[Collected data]
------------------------------------

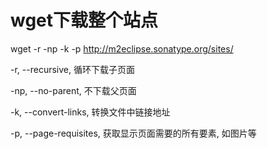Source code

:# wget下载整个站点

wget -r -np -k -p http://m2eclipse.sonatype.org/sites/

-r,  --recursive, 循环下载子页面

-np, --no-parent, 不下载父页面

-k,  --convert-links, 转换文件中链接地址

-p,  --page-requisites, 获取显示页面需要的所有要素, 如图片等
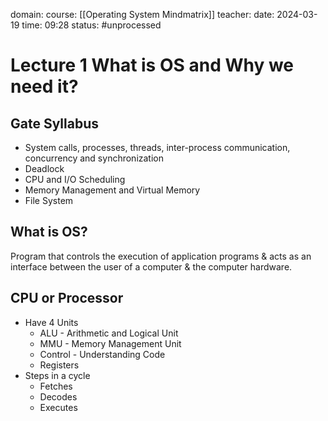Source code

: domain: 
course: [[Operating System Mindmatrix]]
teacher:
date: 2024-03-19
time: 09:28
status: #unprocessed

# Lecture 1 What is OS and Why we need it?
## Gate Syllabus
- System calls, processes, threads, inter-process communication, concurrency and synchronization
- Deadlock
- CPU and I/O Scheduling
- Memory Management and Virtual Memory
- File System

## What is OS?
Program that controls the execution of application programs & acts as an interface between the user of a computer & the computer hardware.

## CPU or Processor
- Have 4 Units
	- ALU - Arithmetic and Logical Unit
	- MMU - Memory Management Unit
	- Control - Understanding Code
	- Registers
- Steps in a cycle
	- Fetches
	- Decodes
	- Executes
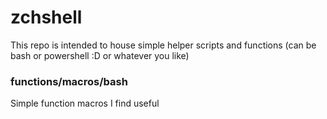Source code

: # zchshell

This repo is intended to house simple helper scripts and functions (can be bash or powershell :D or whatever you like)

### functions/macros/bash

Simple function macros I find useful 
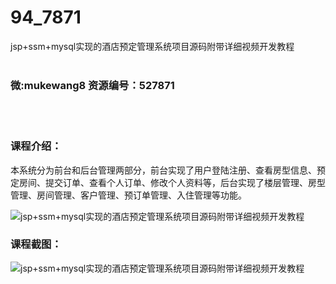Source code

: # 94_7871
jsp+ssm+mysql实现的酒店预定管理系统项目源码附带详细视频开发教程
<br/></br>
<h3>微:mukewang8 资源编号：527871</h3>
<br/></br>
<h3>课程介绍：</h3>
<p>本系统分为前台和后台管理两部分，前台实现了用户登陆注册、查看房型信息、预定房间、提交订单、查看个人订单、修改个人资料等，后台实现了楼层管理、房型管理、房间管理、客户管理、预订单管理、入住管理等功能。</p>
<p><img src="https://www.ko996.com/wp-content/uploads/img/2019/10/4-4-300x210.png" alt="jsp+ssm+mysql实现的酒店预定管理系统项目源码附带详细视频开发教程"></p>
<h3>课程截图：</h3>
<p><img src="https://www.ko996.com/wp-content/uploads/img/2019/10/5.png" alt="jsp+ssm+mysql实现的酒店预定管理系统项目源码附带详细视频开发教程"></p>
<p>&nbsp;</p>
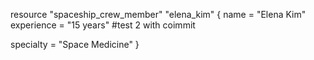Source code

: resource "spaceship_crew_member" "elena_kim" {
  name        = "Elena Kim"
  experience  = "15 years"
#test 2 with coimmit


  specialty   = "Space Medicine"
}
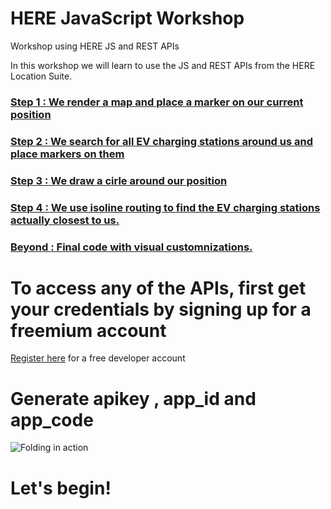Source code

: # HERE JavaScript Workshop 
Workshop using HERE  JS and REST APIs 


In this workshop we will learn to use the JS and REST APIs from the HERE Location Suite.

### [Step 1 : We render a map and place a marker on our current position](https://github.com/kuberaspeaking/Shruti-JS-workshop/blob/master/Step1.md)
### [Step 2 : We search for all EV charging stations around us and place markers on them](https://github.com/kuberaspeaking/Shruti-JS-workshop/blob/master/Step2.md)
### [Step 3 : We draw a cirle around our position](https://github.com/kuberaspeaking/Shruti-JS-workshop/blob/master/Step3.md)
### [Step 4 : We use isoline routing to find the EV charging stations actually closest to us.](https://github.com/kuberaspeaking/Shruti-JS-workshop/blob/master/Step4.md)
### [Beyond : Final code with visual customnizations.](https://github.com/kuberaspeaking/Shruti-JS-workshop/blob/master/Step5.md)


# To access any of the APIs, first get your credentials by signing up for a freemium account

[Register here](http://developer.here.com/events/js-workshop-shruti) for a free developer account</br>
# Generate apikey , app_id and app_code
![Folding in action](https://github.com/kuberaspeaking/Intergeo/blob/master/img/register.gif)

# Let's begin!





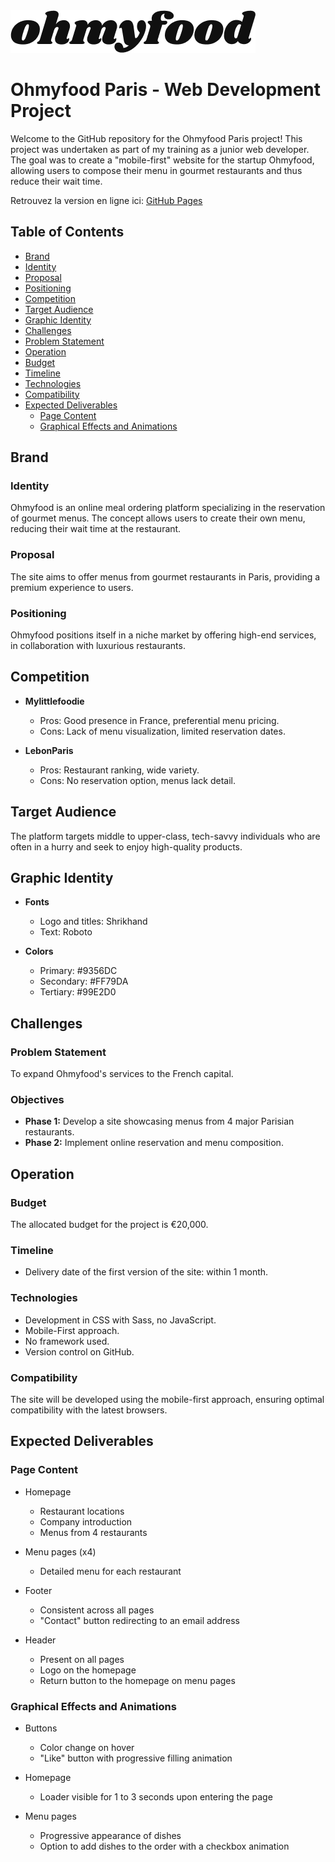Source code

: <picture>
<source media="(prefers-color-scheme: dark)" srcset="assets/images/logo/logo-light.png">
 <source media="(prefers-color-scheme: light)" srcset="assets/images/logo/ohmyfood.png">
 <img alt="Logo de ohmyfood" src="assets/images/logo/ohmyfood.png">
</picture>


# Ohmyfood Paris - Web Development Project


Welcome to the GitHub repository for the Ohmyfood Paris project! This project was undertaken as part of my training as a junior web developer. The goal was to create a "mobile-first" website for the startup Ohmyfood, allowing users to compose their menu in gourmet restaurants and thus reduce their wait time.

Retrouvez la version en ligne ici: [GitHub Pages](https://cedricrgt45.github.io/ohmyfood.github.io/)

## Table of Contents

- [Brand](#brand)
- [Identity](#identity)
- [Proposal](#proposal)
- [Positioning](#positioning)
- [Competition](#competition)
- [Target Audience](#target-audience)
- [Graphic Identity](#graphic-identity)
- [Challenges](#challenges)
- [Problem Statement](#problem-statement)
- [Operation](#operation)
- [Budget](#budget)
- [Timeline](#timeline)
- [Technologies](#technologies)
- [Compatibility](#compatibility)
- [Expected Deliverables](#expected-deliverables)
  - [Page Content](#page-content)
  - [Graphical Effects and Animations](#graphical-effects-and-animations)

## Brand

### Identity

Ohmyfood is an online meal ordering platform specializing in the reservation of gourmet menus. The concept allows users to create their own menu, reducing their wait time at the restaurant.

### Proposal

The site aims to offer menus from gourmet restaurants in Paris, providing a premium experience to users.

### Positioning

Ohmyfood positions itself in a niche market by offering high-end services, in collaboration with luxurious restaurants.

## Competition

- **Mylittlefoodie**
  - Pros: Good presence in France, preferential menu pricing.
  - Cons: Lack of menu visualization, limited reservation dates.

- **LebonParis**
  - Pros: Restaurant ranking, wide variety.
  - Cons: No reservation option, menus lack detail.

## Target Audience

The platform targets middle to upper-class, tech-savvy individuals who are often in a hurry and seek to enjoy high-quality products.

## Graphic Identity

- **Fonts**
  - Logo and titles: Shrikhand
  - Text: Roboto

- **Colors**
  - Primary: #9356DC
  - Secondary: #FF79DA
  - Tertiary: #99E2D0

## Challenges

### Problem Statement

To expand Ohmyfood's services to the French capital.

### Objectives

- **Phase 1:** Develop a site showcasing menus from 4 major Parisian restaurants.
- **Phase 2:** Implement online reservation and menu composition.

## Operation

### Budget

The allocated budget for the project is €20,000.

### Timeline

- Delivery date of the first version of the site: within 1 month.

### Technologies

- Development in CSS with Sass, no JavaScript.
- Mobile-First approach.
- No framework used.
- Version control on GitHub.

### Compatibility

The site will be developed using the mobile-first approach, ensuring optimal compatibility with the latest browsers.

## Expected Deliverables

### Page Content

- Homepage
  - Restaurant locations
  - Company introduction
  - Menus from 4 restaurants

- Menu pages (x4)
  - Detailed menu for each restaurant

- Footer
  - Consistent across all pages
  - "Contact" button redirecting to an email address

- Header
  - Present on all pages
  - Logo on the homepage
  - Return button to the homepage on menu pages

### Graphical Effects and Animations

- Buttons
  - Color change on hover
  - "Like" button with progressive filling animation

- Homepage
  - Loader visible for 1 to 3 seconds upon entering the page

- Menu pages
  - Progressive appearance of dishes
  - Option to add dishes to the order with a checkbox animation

------------------------------------

Activity
Once you reach the line with "Retrouvez la version" in the data above, copy it and every line after it exactly, up to and including the line with "- [Target Audience](#target-audience)".

Expected answer
Retrouvez la version en ligne ici: [GitHub Pages](https://cedricrgt45.github.io/ohmyfood.github.io/)

## Table of Contents

- [Brand](#brand)
- [Identity](#identity)
- [Proposal](#proposal)
- [Positioning](#positioning)
- [Competition](#competition)
- [Target Audience](#target-audience)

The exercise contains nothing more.